PRZESZŁOŚCI TRZEBA DAĆ NALEŻNE MIEJSCE

  • Post category:Blog

Mark Wolynn napisał ,,Wiele rodzin, które doświadczyły tragedii i cierpienia, woli nie wracać do bolesnej przeszłości. Rodzice, sądząc, że nie należy narażać dzieci na niepotrzebny ból, wolą trzymać usta zamknięte. Sądzą, że im mniej wie dziecko, tym lepiej jest chronione i odizolowane od cierpienia. Niestety, milczenie na temat przeszłości wcale nie chroni kolejnych pokoleń. To co ukryte przed okiem i umysłem, rzadko kiedy znika. Przeciwnie, często wraca w zachowaniu naszych dzieci i objawach, których doświadczają.

W swojej książce „Nie zaczęło się od Ciebie” opisuje przypadek małego chłopca, który często ranił się w głowę. Rodzice zataili przed synem, iż jego dziadek został zabity przy użyciu kosy w Kambodży. Ośmioletni chłopiec często rozpędzał się i uderzał głową w ścianę lub w metalowe słupy. Uwielbiał bawić się również metalowym wieszakiem, którym uderzając o kanapę krzyczał ,,Zabi, zabij”. Rodzice nie widzieli związku pomiędzy zachowaniem chłopca a zamordowaniem jego dziadka. Dodatkowo powiedzieli mu, że to drugi mąż babci jest jego dziadkiem.
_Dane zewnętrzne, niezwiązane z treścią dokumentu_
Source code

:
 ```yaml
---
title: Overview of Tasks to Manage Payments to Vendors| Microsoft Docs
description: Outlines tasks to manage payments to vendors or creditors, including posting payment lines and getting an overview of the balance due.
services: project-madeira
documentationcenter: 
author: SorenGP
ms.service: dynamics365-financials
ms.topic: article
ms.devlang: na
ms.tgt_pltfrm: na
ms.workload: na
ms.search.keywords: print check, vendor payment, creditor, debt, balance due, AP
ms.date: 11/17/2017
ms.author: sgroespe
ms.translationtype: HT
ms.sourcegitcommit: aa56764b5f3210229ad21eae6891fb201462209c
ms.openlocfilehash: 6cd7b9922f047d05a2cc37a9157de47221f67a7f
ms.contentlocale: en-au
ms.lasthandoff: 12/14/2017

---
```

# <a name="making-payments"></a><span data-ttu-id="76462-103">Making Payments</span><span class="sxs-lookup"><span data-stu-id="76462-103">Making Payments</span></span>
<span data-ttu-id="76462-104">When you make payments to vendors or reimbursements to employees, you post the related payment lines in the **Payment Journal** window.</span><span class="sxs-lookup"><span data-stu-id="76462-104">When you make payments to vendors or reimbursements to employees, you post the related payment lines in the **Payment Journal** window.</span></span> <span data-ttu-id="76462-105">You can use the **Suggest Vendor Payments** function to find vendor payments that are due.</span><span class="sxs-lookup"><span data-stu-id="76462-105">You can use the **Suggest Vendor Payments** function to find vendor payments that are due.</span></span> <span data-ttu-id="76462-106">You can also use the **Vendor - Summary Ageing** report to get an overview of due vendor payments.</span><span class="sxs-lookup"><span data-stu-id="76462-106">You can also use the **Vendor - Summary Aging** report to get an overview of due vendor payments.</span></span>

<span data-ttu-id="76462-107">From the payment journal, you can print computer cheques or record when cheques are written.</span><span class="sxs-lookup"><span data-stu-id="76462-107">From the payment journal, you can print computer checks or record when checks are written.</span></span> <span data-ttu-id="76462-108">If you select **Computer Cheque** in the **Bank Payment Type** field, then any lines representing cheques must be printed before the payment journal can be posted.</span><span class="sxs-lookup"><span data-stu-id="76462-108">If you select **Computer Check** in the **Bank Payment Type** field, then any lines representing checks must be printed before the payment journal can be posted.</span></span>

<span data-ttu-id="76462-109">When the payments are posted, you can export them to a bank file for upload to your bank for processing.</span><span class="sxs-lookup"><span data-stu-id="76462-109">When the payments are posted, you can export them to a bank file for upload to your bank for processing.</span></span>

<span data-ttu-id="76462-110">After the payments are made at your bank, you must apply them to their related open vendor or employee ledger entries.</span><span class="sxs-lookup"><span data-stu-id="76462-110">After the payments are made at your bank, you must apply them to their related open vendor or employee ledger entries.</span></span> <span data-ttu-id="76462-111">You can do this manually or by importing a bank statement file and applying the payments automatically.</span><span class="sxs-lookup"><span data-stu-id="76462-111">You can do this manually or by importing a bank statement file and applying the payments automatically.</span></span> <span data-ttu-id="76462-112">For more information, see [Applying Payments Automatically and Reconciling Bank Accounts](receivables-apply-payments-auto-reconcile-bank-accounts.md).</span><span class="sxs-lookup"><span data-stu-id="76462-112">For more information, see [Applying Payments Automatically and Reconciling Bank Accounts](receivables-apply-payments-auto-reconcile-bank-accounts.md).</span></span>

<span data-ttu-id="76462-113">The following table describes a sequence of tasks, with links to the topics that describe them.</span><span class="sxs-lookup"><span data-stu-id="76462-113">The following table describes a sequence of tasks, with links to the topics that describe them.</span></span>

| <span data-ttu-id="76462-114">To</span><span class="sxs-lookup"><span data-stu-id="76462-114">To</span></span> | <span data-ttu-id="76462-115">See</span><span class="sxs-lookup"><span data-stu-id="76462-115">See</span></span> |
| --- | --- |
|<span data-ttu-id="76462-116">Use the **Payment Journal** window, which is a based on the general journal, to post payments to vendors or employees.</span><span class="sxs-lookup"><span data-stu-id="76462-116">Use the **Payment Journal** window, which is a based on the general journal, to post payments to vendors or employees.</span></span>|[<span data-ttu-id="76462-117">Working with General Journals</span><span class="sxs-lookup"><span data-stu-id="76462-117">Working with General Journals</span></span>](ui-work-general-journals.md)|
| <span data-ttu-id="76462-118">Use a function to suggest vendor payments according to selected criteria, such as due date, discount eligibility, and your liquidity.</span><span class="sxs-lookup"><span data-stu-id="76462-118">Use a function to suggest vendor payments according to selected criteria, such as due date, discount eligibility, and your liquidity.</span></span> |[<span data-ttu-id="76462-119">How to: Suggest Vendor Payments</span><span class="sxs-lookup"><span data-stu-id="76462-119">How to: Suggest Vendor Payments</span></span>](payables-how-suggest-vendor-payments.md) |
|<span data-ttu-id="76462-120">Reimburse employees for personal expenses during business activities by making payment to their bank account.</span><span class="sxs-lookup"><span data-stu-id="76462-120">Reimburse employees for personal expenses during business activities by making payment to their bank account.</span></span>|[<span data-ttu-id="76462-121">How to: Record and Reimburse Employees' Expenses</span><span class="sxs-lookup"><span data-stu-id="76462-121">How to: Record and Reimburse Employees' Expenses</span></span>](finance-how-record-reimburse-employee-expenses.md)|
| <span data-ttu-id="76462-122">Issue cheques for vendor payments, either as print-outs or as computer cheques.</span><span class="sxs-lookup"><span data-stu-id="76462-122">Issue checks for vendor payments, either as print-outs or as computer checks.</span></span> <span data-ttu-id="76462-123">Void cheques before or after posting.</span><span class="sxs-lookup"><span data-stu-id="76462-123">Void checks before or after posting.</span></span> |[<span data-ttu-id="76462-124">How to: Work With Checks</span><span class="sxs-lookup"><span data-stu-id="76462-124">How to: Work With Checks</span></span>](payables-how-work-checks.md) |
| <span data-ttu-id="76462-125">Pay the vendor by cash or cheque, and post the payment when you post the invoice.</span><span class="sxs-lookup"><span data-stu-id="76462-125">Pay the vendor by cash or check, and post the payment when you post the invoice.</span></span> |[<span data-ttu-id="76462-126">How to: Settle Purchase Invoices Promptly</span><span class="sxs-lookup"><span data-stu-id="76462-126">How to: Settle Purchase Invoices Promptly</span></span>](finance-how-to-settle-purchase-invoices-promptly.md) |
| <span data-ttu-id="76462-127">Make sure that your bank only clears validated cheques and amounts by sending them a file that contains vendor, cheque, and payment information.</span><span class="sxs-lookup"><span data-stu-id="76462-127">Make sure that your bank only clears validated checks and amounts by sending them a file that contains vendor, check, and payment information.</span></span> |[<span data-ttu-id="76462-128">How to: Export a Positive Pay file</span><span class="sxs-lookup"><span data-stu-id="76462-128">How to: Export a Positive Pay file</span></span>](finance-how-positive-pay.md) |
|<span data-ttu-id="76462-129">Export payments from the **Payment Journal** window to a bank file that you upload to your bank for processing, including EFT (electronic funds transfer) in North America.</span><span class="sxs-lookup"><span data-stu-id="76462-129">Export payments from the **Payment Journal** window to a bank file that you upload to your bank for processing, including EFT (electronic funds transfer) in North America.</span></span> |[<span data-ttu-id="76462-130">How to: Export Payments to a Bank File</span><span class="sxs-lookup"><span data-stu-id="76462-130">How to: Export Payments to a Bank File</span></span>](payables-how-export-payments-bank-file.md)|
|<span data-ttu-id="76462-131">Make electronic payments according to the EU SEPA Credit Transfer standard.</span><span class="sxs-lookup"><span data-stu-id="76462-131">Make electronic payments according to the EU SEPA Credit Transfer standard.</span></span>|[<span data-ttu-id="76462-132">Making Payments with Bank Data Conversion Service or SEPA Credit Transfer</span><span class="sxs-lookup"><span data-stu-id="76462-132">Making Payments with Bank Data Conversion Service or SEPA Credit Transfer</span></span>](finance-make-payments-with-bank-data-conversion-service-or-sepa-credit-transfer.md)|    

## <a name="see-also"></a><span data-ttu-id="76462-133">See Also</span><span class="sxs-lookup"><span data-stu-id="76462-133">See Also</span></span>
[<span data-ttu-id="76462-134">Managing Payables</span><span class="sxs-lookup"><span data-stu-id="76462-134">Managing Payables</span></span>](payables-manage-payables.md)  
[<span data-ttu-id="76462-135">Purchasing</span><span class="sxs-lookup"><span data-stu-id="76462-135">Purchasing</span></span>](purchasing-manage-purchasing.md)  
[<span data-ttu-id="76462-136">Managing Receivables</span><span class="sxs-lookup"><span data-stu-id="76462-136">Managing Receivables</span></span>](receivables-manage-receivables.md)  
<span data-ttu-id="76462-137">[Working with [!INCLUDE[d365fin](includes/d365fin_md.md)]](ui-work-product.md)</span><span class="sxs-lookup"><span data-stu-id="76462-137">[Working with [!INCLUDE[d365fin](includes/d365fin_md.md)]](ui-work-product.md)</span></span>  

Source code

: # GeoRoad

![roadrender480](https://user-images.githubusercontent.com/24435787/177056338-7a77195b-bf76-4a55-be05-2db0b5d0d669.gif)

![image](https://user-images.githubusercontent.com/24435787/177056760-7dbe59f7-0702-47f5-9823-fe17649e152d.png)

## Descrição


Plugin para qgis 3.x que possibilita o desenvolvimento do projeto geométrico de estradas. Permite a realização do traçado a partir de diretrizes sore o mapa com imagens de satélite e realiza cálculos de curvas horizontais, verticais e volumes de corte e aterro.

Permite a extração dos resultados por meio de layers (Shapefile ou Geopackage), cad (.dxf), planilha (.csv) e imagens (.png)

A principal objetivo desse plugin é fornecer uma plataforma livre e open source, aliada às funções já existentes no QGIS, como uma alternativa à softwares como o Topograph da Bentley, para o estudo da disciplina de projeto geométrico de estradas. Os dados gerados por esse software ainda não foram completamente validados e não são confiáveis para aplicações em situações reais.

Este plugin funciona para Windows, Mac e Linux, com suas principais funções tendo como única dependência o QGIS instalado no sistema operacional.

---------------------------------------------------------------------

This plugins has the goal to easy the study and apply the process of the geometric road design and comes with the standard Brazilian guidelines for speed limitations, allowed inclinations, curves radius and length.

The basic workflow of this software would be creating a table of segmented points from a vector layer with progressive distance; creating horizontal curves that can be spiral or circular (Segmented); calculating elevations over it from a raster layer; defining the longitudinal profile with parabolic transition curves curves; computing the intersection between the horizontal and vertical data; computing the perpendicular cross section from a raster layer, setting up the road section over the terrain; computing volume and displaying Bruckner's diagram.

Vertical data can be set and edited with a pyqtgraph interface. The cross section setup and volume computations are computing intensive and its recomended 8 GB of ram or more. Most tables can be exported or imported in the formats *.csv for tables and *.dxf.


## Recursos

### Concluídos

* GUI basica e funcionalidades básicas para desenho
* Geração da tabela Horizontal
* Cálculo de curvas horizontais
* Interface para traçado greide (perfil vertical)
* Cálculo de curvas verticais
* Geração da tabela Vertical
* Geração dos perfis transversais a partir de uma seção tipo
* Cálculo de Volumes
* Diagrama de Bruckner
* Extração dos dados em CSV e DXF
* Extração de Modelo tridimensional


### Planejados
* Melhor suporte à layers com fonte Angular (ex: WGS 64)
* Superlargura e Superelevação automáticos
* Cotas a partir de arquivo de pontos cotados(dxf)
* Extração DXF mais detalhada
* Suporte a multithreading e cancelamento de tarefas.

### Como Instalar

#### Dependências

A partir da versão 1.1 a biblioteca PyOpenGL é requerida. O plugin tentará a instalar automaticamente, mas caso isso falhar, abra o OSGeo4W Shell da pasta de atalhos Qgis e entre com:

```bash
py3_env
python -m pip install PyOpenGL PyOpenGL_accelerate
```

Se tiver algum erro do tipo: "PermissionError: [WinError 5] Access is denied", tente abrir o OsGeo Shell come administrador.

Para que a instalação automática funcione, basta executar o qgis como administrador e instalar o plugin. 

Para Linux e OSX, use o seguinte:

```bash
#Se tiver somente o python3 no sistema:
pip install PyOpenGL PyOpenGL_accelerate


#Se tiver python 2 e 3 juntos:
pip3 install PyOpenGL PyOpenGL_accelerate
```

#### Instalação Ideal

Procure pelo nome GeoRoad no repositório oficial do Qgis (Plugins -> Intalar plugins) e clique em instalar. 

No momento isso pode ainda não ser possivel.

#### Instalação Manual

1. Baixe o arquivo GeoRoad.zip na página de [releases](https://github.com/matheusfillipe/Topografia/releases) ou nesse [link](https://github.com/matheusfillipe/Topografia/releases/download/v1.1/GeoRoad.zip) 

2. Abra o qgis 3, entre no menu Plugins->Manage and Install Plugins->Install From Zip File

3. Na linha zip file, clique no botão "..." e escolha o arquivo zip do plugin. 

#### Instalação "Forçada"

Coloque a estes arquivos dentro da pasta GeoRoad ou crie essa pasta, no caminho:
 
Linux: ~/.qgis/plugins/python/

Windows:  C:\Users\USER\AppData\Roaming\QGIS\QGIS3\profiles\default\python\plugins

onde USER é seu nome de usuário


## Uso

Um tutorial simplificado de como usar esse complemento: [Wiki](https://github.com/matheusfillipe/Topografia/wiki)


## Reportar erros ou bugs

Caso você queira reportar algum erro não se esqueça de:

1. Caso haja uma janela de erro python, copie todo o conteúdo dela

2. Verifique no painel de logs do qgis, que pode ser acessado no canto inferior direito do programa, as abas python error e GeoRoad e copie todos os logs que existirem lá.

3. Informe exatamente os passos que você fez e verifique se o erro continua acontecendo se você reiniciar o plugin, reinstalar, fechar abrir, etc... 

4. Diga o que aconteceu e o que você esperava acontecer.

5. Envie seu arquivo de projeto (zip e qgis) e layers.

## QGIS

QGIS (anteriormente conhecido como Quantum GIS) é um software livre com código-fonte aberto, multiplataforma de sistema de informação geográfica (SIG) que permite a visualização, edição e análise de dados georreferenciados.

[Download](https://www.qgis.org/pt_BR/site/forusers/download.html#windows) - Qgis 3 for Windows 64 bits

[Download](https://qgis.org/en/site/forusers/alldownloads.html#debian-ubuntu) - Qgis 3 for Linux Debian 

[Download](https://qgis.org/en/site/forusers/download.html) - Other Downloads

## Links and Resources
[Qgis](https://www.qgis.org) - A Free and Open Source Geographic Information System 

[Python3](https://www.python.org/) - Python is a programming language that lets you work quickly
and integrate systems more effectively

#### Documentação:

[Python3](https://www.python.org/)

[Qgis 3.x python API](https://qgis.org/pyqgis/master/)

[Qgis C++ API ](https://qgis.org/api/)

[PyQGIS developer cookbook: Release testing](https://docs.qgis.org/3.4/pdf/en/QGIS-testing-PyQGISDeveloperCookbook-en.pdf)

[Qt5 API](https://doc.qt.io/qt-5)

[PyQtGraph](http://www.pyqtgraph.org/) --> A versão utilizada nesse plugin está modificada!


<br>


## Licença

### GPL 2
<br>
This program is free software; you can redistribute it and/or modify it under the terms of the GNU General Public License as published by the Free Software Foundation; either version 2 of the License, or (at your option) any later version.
Dopiero kiedy zrozumieli, że taka tajemnica może zaważyć na zdrowiu ich syna, opowiedzieli mu o prawdziwym dziadku. Wolynn dodatkowo zalecił im powieszenie zdjęcia dziadka nad łóżkiem chłopca i powiedzenie mu, że dziadek zawsze będzie go chronił.

Wyjaśnił również, iż dzieci sprawców i ofiar cierpią podobnie i że musimy skierować swoje dobre uczucia do wszystkich zaangażowanych stron. Rodzice chłopca zapalili kadzidło zarówno dla dziadka jak i jego mordercy, aby potomkowie obu rodzin byli wolni.

Trzy tygodnie po ustawieniu i opowiedzeniu chłopcu o jego prawdziwym dziadku chłopiec przestał ranić się w głowę i oddał wieszak mówiąc ,,już mi jest to niepotrzebne”.

Tak może działać zatajona przeszłość.Przeszłość, o której nie chcemy pamiętać, której nie dopuszczamy do serc.

Wraca… aż zostanie dane jej należne miejsce.